No.  ZFS quotas are per filesystem.  If you want to do "per user" quotas on their home directory, then you need to create a separate ZFS filesystem for each user.  Which works fine, for single-purpose/single-user filesystems.

Once you start getting into shared filesystems, then the user-per-filesystem method breaks down a bit.  For example, you can't have a /home/shared directory, and give user's 10 GB quotas on /home/shared.

This is a known, current "limitation" in ZFS.  I believe they are working on it for a later version, but haven't really been keeping up with quota development.


----------



## wonslung (Jun 19, 2009)

phoenix said:
			
		

> No.  ZFS quotas are per filesystem.  If you want to do "per user" quotas on their home directory, then you need to create a separate ZFS filesystem for each user.  Which works fine, for single-purpose/single-user filesystems.
> 
> Once you start getting into shared filesystems, then the user-per-filesystem method breaks down a bit.  For example, you can't have a /home/shared directory, and give user's 10 GB quotas on /home/shared.
> 
> This is a known, current "limitation" in ZFS.  I believe they are working on it for a later version, but haven't really been keeping up with quota development.




no, this is for a different system, i have a ufs only system that i will not be running ZFS on, this is for a seedbox server. When we tried ZFS on it it was a disaster...it was just lagged out, not sure why exactly but it worked fine under UFS before.
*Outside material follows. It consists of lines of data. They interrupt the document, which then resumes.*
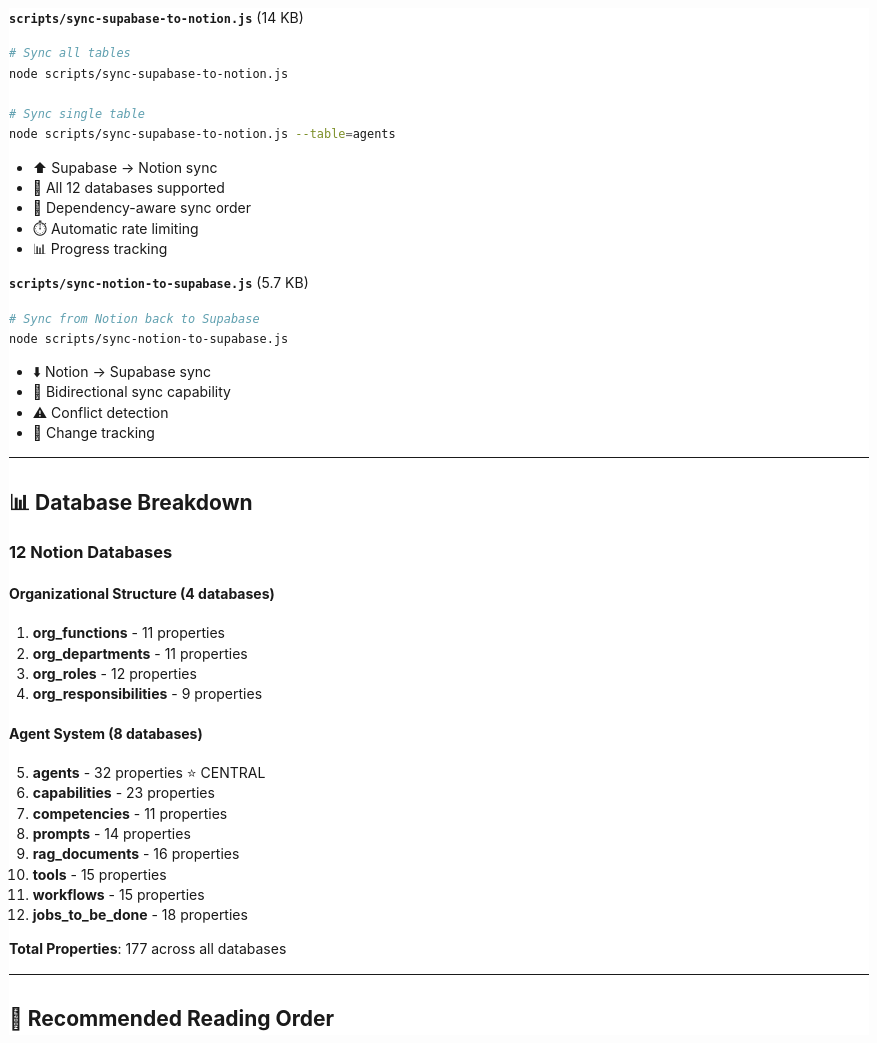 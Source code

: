 **`scripts/sync-supabase-to-notion.js`** (14 KB)
```bash
# Sync all tables
node scripts/sync-supabase-to-notion.js

# Sync single table
node scripts/sync-supabase-to-notion.js --table=agents
```
- ⬆️ Supabase → Notion sync
- 🔄 All 12 databases supported
- 🎯 Dependency-aware sync order
- ⏱️ Automatic rate limiting
- 📊 Progress tracking

**`scripts/sync-notion-to-supabase.js`** (5.7 KB)
```bash
# Sync from Notion back to Supabase
node scripts/sync-notion-to-supabase.js
```
- ⬇️ Notion → Supabase sync
- 🔄 Bidirectional sync capability
- ⚠️ Conflict detection
- 📝 Change tracking

---

## 📊 Database Breakdown

### 12 Notion Databases

#### Organizational Structure (4 databases)
1. **org_functions** - 11 properties
2. **org_departments** - 11 properties
3. **org_roles** - 12 properties
4. **org_responsibilities** - 9 properties

#### Agent System (8 databases)
5. **agents** - 32 properties ⭐ CENTRAL
6. **capabilities** - 23 properties
7. **competencies** - 11 properties
8. **prompts** - 14 properties
9. **rag_documents** - 16 properties
10. **tools** - 15 properties
11. **workflows** - 15 properties
12. **jobs_to_be_done** - 18 properties

**Total Properties**: 177 across all databases

---

## 🎯 Recommended Reading Order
I did, however, become addicted to using quotas so i needed to understand how to handle them in ufs.


----------



## mk (Jun 19, 2009)

wonslung said:
			
		

> yah, but i can set it PER user
> 
> so i can set one user 25g and one 10g?
> i read it in the handbook but it wasn't perfectly clear
> thanks



then read the handbook again, read the manpages - take a look at edquota - editing quotas. edquota seeduser will open the quota file for user seeduser in your $EDITOR (by default vi)


----------



## wonslung (Jun 19, 2009)

mk said:
			
		

> then read the handbook again, read the manpages - take a look at edquota - editing quotas. edquota seeduser will open the quota file for user seeduser in your $EDITOR (by default vi)



yah, i read it again after your post, i had seen where it said to put the stuff in fstab and what not but i didn't originally see how you were supposed to edit it.

i think i get it now. thanks

edit:

i'm currious, is this possible inside a jail? if so how would you go about setting it up?


----------